Going line by line through the data below, report how many lines include the word "Delta", with nothing added.

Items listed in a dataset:
........

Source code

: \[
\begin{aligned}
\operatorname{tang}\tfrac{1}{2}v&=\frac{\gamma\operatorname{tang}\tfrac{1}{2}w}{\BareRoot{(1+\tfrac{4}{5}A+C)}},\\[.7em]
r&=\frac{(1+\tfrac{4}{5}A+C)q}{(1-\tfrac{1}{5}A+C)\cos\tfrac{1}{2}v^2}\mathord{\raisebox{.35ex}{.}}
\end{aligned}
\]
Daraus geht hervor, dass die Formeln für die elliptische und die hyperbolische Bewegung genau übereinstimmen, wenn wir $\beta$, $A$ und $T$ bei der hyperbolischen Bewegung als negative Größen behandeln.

........

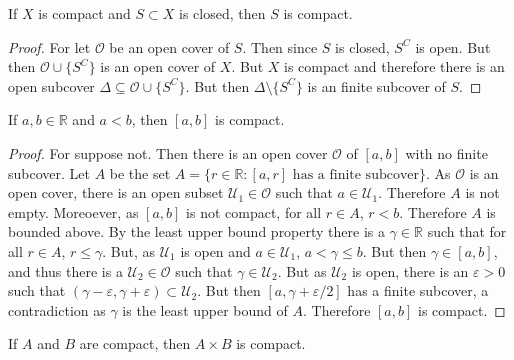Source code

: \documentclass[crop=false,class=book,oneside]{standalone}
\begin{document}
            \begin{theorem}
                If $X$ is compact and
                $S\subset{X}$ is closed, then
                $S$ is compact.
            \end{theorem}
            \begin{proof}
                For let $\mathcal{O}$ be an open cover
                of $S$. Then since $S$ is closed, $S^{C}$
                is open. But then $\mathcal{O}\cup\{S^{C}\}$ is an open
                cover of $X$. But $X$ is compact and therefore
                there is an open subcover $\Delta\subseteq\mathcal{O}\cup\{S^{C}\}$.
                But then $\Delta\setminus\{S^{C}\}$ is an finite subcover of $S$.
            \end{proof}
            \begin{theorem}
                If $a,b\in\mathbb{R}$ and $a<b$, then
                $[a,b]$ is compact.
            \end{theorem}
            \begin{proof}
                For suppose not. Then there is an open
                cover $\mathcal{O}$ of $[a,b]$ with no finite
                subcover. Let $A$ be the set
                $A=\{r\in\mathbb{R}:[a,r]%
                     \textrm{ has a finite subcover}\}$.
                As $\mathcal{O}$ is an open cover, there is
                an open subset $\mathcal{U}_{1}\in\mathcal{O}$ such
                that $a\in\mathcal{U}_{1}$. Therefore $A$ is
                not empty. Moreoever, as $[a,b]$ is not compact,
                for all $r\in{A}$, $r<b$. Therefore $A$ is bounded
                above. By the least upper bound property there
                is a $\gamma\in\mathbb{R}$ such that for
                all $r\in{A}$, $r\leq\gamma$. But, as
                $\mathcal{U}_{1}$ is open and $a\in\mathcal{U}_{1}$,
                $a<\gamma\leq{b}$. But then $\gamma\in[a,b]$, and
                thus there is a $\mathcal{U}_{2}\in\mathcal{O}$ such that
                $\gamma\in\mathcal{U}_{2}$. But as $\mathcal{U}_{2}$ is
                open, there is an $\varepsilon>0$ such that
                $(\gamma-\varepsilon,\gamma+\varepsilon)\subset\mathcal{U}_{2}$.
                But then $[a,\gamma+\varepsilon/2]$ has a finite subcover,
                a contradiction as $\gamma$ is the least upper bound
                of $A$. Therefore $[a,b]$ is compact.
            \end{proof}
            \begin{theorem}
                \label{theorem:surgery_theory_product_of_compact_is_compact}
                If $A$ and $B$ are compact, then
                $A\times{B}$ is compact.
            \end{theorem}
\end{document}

........

Reply ::
2